Textausschnitt aus der Homepage „Homesick - International“
„Wir glauben, dass in jedem Straßenkind, egal aus all welchen Gründen es auf der Straße lebt, die Sehnsucht nach der Geborgenheit eines intakten und liebevollen Heimes schlummert. Ein Kind, das ohne eine vertrauensvolle Beziehung zu mindestens einem Erwachsenen in einer trauten Umgebung aufwächst, wird seelisch verkrüppeln und hat in seinem späteren Leben wenig Chancen, positive emotionale Beziehungen einzugehen, Liebe anzunehmen oder schon gar nicht zu geben.

Darüber hinaus hat kein Straßenkind auch nur die geringste Chance auf eine Ausbildung und einen späteren Arbeitsplatz, weil es schon keine Grundschulausbildung bekommt. Straßenkinder haben nur wenige Verdienst- und Karrieremöglichkeiten:

* als Bettler
* als Diebe oder Einbrecher
* als Prostituierte
* als Drogendealer

„Homesick - International" will möglichst vielen Straßenkindern diesen vorgezeichneten Weg ersparen, ihnen ein liebevolles Heim bieten und sie nach ihren Fähigkeiten schulisch und beruflich solange fördern, bis sie auf ihren eigenen Füßen stehen können.

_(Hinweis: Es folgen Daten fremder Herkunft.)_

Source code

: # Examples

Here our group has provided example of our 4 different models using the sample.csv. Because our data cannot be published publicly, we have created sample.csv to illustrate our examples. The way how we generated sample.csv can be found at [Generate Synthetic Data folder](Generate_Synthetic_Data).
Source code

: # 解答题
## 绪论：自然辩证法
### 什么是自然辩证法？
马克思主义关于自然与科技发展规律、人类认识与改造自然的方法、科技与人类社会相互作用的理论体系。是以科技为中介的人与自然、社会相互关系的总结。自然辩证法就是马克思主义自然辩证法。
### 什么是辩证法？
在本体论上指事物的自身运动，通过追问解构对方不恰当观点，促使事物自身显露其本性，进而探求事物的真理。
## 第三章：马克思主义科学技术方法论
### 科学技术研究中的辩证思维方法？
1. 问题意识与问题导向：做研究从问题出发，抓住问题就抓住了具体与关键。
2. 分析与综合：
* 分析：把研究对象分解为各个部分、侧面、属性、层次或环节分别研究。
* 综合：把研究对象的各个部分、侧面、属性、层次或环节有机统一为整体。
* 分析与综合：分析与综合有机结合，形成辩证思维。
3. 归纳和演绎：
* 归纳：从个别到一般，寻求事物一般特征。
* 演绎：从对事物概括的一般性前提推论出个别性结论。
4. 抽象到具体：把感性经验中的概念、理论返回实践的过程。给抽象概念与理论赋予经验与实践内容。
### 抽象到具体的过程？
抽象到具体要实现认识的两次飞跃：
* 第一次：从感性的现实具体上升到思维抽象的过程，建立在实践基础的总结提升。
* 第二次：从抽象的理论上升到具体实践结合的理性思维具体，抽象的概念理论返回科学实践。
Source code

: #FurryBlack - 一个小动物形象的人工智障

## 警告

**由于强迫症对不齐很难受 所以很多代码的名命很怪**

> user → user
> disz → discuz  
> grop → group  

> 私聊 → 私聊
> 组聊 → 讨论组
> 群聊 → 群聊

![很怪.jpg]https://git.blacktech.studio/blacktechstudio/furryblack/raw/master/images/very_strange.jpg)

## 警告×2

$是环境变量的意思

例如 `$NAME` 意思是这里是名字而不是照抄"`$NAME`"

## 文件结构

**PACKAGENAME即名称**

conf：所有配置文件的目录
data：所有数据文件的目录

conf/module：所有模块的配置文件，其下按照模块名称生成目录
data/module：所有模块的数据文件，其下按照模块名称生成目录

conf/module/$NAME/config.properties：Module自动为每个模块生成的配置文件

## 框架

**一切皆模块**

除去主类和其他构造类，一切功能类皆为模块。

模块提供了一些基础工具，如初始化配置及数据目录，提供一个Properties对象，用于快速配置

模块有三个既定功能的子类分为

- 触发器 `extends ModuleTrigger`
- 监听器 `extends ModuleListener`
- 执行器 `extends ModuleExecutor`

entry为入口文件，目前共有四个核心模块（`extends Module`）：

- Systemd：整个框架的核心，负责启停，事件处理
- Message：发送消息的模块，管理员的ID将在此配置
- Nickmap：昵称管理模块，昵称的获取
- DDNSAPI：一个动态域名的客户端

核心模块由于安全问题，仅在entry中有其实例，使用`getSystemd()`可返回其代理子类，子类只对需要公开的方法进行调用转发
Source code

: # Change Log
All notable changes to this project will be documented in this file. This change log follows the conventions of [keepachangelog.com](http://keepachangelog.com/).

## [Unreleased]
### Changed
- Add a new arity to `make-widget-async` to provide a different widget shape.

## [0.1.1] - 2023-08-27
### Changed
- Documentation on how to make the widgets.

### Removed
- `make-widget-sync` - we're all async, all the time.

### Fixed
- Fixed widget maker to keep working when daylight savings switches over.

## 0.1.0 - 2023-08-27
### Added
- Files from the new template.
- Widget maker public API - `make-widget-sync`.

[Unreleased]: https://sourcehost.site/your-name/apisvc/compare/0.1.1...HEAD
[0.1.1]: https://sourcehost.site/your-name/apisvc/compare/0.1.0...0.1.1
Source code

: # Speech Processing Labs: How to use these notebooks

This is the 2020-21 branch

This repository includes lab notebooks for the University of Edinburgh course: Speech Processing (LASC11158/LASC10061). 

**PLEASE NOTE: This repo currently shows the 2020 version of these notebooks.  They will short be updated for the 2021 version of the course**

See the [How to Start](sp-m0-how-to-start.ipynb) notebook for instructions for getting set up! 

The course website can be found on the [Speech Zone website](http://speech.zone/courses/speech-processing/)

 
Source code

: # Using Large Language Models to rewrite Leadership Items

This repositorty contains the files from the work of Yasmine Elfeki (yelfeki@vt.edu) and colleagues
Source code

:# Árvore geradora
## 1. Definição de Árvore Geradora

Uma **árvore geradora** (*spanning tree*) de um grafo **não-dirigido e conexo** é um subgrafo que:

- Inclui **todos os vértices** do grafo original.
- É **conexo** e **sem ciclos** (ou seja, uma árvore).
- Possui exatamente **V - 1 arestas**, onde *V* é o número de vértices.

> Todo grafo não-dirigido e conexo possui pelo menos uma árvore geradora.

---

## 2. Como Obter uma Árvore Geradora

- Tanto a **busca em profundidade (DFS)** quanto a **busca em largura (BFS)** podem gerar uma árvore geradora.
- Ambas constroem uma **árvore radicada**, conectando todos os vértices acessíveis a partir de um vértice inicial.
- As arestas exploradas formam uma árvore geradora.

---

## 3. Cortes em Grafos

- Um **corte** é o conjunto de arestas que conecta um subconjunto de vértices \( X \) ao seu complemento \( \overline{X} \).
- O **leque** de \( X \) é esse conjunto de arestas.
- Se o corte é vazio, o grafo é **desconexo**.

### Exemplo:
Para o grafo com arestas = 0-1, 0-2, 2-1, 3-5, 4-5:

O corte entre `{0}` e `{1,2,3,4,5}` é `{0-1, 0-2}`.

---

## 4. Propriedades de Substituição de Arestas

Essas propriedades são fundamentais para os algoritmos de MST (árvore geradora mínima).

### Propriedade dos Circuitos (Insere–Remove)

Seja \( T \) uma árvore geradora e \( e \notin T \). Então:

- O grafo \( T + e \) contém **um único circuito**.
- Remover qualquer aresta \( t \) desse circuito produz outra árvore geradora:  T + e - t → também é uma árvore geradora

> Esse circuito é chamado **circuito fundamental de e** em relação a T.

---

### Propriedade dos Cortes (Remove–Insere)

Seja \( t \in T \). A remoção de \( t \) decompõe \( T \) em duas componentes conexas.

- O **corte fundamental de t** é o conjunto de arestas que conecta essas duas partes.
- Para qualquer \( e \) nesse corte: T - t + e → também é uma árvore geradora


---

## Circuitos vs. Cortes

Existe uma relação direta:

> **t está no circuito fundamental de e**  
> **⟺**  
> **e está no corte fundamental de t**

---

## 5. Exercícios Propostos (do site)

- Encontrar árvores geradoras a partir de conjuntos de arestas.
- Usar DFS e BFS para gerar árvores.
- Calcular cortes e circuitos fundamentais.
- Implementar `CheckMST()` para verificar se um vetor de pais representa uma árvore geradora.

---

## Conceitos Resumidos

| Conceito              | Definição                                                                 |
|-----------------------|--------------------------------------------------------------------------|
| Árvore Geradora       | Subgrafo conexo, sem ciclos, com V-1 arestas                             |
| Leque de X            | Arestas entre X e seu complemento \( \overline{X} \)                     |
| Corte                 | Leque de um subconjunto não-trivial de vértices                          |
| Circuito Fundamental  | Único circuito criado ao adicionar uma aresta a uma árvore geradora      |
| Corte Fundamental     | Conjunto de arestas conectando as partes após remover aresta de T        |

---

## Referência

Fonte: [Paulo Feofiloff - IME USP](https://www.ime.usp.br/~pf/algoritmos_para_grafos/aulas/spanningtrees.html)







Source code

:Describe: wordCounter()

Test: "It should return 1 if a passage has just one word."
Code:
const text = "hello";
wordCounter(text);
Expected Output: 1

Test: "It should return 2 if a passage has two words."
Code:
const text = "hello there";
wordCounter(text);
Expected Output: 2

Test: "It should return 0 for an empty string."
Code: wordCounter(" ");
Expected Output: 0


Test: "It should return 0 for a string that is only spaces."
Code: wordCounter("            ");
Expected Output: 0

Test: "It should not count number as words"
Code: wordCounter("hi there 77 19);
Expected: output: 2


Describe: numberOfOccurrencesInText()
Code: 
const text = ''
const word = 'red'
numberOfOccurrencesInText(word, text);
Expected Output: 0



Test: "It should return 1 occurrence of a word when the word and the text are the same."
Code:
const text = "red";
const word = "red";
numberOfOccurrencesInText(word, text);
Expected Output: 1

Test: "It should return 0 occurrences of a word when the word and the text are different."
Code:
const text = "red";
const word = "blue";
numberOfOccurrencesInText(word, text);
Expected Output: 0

„Homesick - International" ist zwar von Christen gegründet worden, macht aber bei hilfsbedürftigen Kindern keinen Unterschied in Ansehung der Personen, des Glaubens, der Rasse oder der politischen Einstellung.

Allerdings macht diese Organisation Unterschiede beim Spender - von Hexen und deren Kunden möchten sie nichts haben! Das hat mir die Dame am Telefon unter Zeugen gesagt und hat auch nichts dagegen, wenn ich es öffentlich mache!